*About this task*:
Output the entries exactly. Start at the first line, finish with the line containing "### Revisiting Gist-PCA", and omit the pictures.

*Information supplied*:
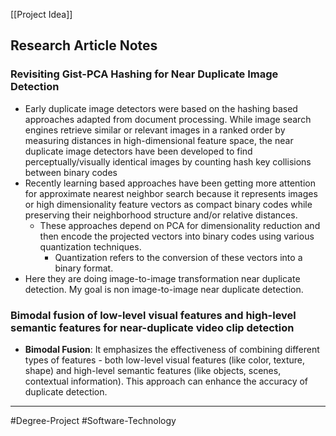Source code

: [[Project Idea]]
## Research Article Notes

### Revisiting Gist-PCA Hashing for Near Duplicate Image Detection

- Early duplicate image detectors were based on the hashing based approaches adapted from document processing. While image search engines retrieve similar or relevant images in a ranked order by measuring distances in high-dimensional feature space, the near duplicate image detectors have been developed to find perceptually/visually identical images by counting hash key collisions between binary codes
- Recently learning based approaches have been getting more attention for approximate nearest neighbor search because it represents images or high dimensionality feature vectors as compact binary codes while preserving their neighborhood structure and/or relative distances. 
  - These approaches depend on PCA for dimensionality reduction and then encode the projected vectors into binary codes using various quantization techniques. 
    - Quantization refers to the conversion of these vectors into a binary format.
- Here they are doing image-to-image transformation near duplicate detection. My goal is non image-to-image near duplicate detection.

### Bimodal fusion of low-level visual features and high-level semantic features for near-duplicate video clip detection

- **Bimodal Fusion**: It emphasizes the effectiveness of combining different types of features - both low-level visual features (like color, texture, shape) and high-level semantic features (like objects, scenes, contextual information). This approach can enhance the accuracy of duplicate detection.

---

\#Degree-Project
#Software-Technology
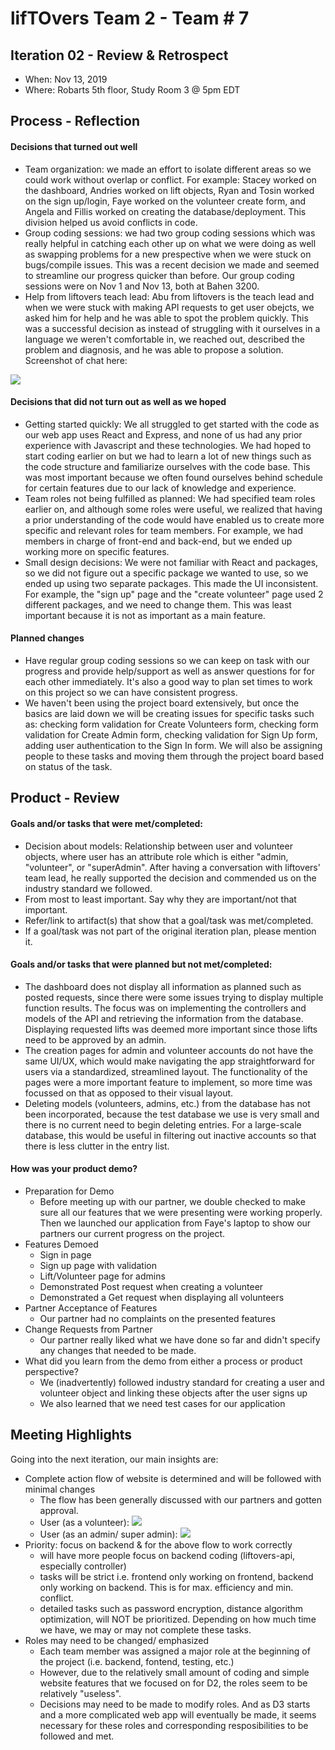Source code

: # lifTOvers Team 2 - Team # 7

## Iteration 02 - Review & Retrospect

 * When: Nov 13, 2019
 * Where: Robarts 5th floor, Study Room 3 @ 5pm EDT

## Process - Reflection


#### Decisions that turned out well

 * Team organization: we made an effort to isolate different areas so we could work without overlap or conflict. For example: Stacey worked on the dashboard, Andries worked on lift objects, Ryan and Tosin worked on the sign up/login, Faye worked on the volunteer create form, and Angela and Fillis worked on creating the database/deployment. This division helped us avoid conflicts in code. 
 * Group coding sessions: we had two group coding sessions which was really helpful in catching each other up on what we were doing as well as swapping problems for a new prespective when we were stuck on bugs/compile issues. This was a recent decision we made and seemed to streamline our progress quicker than before. Our group coding sessions were on Nov 1 and Nov 13, both at Bahen 3200. 
 * Help from liftovers teach lead: Abu from liftovers is the teach lead and when we were stuck with making API requests to get user obejcts, we asked him for help and he was able to spot the problem quickly. This was a successful decision as instead of struggling with it ourselves in a language we weren't comfortable in, we reached out, described the problem and diagnosis, and he was able to propose a solution. Screenshot of chat here: 
 <img src="https://github.com/csc301-fall-2019/team-project-liftovers-team-2/blob/master/d2/Screen%20Shot%202019-11-15%20at%203.45.55%20PM.png" />

#### Decisions that did not turn out as well as we hoped

 * Getting started quickly: We all struggled to get started with the code as our web app uses React and Express, and none of us had any prior experience with Javascript and these technologies. We had hoped to start coding earlier on but we had to learn a lot of new things such as the code structure and familiarize ourselves with the code base. This was most important because we often found ourselves behind schedule for certain features due to our lack of knowledge and experience. 
 * Team roles not being fulfilled as planned: We had specified team roles earlier on, and although some roles were useful, we realized that having a prior understanding of the code would have enabled us to create more specific and relevant roles for team members. For example, we had members in charge of front-end and back-end, but we ended up working more on specific features. 
 * Small design decisions: We were not familiar with React and packages, so we did not figure out a specific package we wanted to use, so we ended up using two separate packages. This made the UI inconsistent. For example, the "sign up" page and the "create volunteer" page used 2 different packages, and we need to change them. This was least important because it is not as important as a main feature. 
 
#### Planned changes

 * Have regular group coding sessions so we can keep on task with our progress and provide help/support as well as answer questions for for each other immediately. It's also a good way to plan set times to work on this project so we can have consistent progress. 
 * We haven't been using the project board extensively, but once the basics are laid down we will be creating issues for specific tasks such as: checking form validation for Create Volunteers form, checking form validation for Create Admin form, checking validation for Sign Up form, adding user authentication to the Sign In form. We will also be assigning people to these tasks and moving them through the project board based on status of the task.


## Product - Review

#### Goals and/or tasks that were met/completed:
 * Decision about models: Relationship between user and volunteer objects, where user has an attribute role which is either "admin, "volunteer", or "superAdmin". After having a conversation with liftovers' team lead, he really supported the decision and commended us on the industry standard we followed. 
 * From most to least important. Say why they are important/not that important.
 * Refer/link to artifact(s) that show that a goal/task was met/completed.
 * If a goal/task was not part of the original iteration plan, please mention it.

#### Goals and/or tasks that were planned but not met/completed:
 * The dashboard does not display all information as planned such as posted requests, since there were some issues trying to display multiple function results. The focus was on implementing the controllers and models of the API and retrieving the information from the database. Displaying requested lifts was deemed more important since those lifts need to be approved by an admin.
 * The creation pages for admin and volunteer accounts do not have the same UI/UX, which would make navigating the app straightforward for users via a standardized, streamlined layout. The functionality of the pages were a more important feature to implement, so more time was focussed on that as opposed to their visual layout.
 * Deleting models (volunteers, admins, etc.) from the database has not been incorporated, because the test database we use is very small and there is no current need to begin deleting entries. For a large-scale database, this would be useful in filtering out inactive accounts so that there is less clutter in the entry list.


#### How was your product demo?
 * Preparation for Demo
    - Before meeting up with our partner, we double checked to make sure all our 
    features that we were presenting were working properly. Then we launched our 
    application from Faye's laptop to show our partners our current progress on 
    the project. 
 * Features Demoed
    - Sign in page
    - Sign up page with validation
    - Lift/Volunteer page for admins
    - Demonstrated Post request when creating a volunteer
    - Demonstrated a Get request when displaying all volunteers
 * Partner Acceptance of Features
    - Our partner had no complaints on the presented features 
 * Change Requests from Partner
    - Our partner really liked what we have done so far and didn't specify any changes that needed to be made.
 * What did you learn from the demo from either a process or product perspective?
    - We (inadvertently) followed industry standard for creating a user and volunteer object and linking these objects after the user 
    signs up 
    - We also learned that we need test cases for our application 

## Meeting Highlights

Going into the next iteration, our main insights are:
 
 * Complete action flow of website is determined and will be followed with minimal changes
    - The flow has been generally discussed with our partners and gotten approval. 
    - User (as a volunteer):
      <img src="https://github.com/csc301-fall-2019/team-project-liftovers-team-2/blob/master/d2/User%20Flow.png" />
    - User (as an admin/ super admin):
      <img src="https://github.com/csc301-fall-2019/team-project-liftovers-team-2/blob/master/d2/Admin%20Flow.png" />
 * Priority: focus on backend & for the above flow to work correctly
    - will have more people focus on backend coding (liftovers-api, especially controller)
    - tasks will be strict i.e. frontend only working on frontend, backend only working on backend. This is for max. efficiency and min. conflict. 
    - detailed tasks such as password encryption, distance algorithm optimization, will NOT be prioritized. Depending on how much time we have, we may or may not complete these tasks.
 * Roles may need to be changed/ emphasized
    - Each team member was assigned a major role at the beginning of the project (i.e. backend, fontend, testing, etc.)
    - However, due to the relatively small amount of coding and simple website features that we focused on for D2, the roles seem to be relatively "useless". 
    - Decisions may need to be made to modify roles. And as D3 starts and a more complicated web app will eventually be made, it seems necessary for these roles and corresponding resposibilities to be followed and met. 
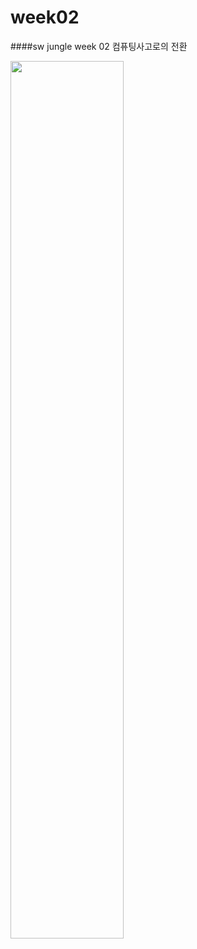 # week02
####sw jungle week 02 컴퓨팅사고로의 전환 




<img src="https://user-images.githubusercontent.com/47134564/102450310-6d114180-4079-11eb-99a5-0ea0f204ac82.png" width="60%"></img>
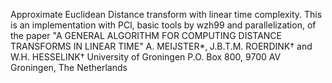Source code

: Approximate Euclidean Distance transform with linear time complexity. This is an implementation with PCl, basic tools by wzh99 and parallelization, of the paper "A GENERAL ALGORITHM FOR COMPUTING DISTANCE TRANSFORMS IN LINEAR TIME" A. MEIJSTER*‚  J.B.T.M.  ROERDINK† and W.H. HESSELINK† University of Groningen P.O. Box 800, 9700 AV Groningen, The Netherlands
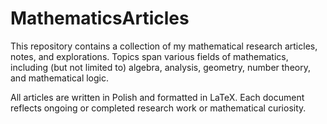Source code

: # MathematicsArticles
This repository contains a collection of my mathematical research articles, notes, and explorations. Topics span various fields of mathematics, including (but not limited to) algebra, analysis, geometry, number theory, and mathematical logic.

All articles are written in Polish and formatted in LaTeX. Each document reflects ongoing or completed research work or mathematical curiosity.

*Expected output*:
Source code

: [[Project Idea]]
## Research Article Notes

### Revisiting Gist-PCA Hashing for Near Duplicate Image Detection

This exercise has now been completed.